Consistent Design Patterns and SSIS Frameworks

Question: How do I make sure everyone at my company is using the same SSIS framework and design patterns?


SSIS Design Patterns and frameworks are one of my favorite things to talk (and write) about. A recent search on SSIS frameworks highlighted just how many different frameworks there are out there, and making sure that everyone at your company is following what you consider to be best practices can be a challenge.

In an ideal scenario, before you do any SSIS development, your team has an experienced SSIS consultant/trainer come in. They provide you with a framework that works for your environment and establishes a set of best practices that your team sticks to for all future package development, until the end of time.

This rarely happens.

It’s Too Easy

SSIS has a learning curve, but is fairly easy to get started with. You can throw together a simple workflow & ETL running on your local machine in a short amount of time. It starts to get a bit more complicated when you need to deploy that solution to another machine, and even more so when you start adding multiple developers to the mix. This is where the best practices start to be required.

The downside to SSIS being easy enough for people to learn on their own is many people come up with their own way of doing things. Given that there are usually multiple ways to accomplish common ETL tasks, your company can end up with a mix of “best practices”, “frameworks” and ways of using SSIS.

Did you know there are at least 5 different SSIS frameworks used internally at Microsoft? Each one has its own take on how to do configuration, dynamic package execution/generation, and logging. I wouldn’t be surprised if there are a number of others that I’m not aware of.

We improved this in SQL 2012 with the addition of the SSIS Catalog (SSISDB). In 2005/2008, the biggest differences between SSIS projects would typically be the way they do deployment & configuration. The Catalog was meant to provide a “default” best practice, and remove the need to rely on their own custom frameworks. There’s still more we could do here, but given the adoption rates we’re seeing, it was definitely a step in the right direction.

When we asked our MVPs to create whitepapers for SQL 2008, we ended up with four configuration related articles. Each one does things in a slightly different way.

So the question becomes, how do I make sure that the SSIS developers in my company are following best practices and using the framework we have in place?

Training plays a big role, here. If you show your developers that there is a better way of doing things, they should be willing to adopt it. That said, many times you’ll find consistency is more important than doing things in a slightly better way. I know this sounds ironic coming from someone who worked on the product (*COUGH*three separate data type systems*COUGH*), but I give this advice to other people, speaking from experience.

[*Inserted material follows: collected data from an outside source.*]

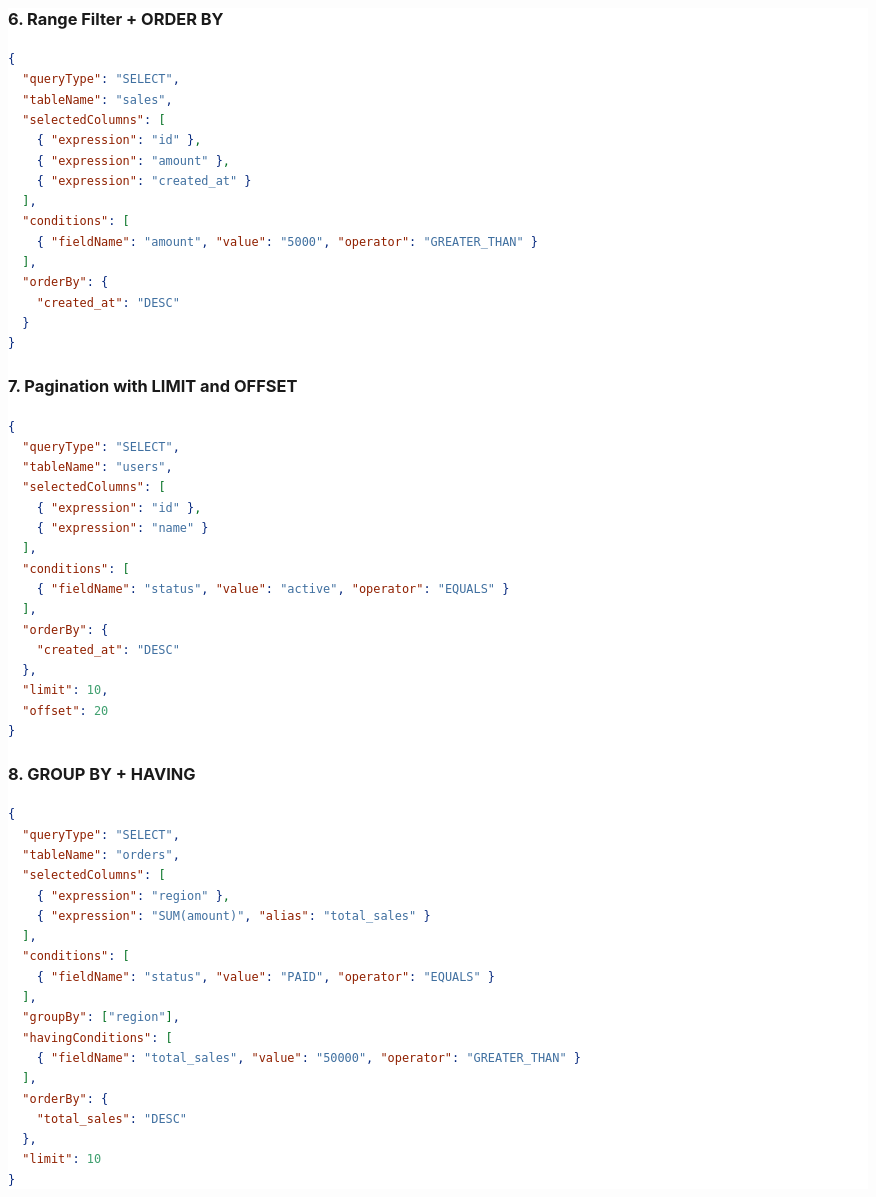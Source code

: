 ### 6. Range Filter + ORDER BY
```json
{
  "queryType": "SELECT",
  "tableName": "sales",
  "selectedColumns": [
    { "expression": "id" },
    { "expression": "amount" },
    { "expression": "created_at" }
  ],
  "conditions": [
    { "fieldName": "amount", "value": "5000", "operator": "GREATER_THAN" }
  ],
  "orderBy": {
    "created_at": "DESC"
  }
}
```

### 7. Pagination with LIMIT and OFFSET
```json
{
  "queryType": "SELECT",
  "tableName": "users",
  "selectedColumns": [
    { "expression": "id" },
    { "expression": "name" }
  ],
  "conditions": [
    { "fieldName": "status", "value": "active", "operator": "EQUALS" }
  ],
  "orderBy": {
    "created_at": "DESC"
  },
  "limit": 10,
  "offset": 20
}
```

### 8. GROUP BY + HAVING
```json
{
  "queryType": "SELECT",
  "tableName": "orders",
  "selectedColumns": [
    { "expression": "region" },
    { "expression": "SUM(amount)", "alias": "total_sales" }
  ],
  "conditions": [
    { "fieldName": "status", "value": "PAID", "operator": "EQUALS" }
  ],
  "groupBy": ["region"],
  "havingConditions": [
    { "fieldName": "total_sales", "value": "50000", "operator": "GREATER_THAN" }
  ],
  "orderBy": {
    "total_sales": "DESC"
  },
  "limit": 10
}
```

Tools to Help Apply Best Practices

Tools can really help here, as well. There are two third party tools that comes to mind:

BI xPress from Pragmatic Works has many different features that help here. The Auditing Framework helps with consistent logging, and their Templates, Snippets and Data Flow Nuggets functionality lets you apply and reuse patterns across your packages. They also recently added a Best Practices Analyzer that helps you maintain some consistency.

If you’re looking to apply design patterns and/or you require dynamic package generation, then Biml from Varigence is a great solution. It’s a powerful markup language/compiler that makes it really easy to create your SSIS packages in a consistent way. There is a free version of Biml integrated into BIDS Helper, and a more advanced version (and separate designer – Mist) available from Varigence. There is also a Biml repository site that is great for examples.

3 thoughts on “Consistent Design Patterns and SSIS Frameworks

  1. Trying to get information about 'Metadata-driven ETL Platform' (mETaL / Vulcan). Can you provide any help? Thanks

  2. Hi Matt – aside from BIxPress, are there any other 3rd party Frameworks you’d recommend for evaluation? I’m in the research phase now and still deciding between homegrown or 3rd party but I’m not finding much out there that would compete with BIxPress.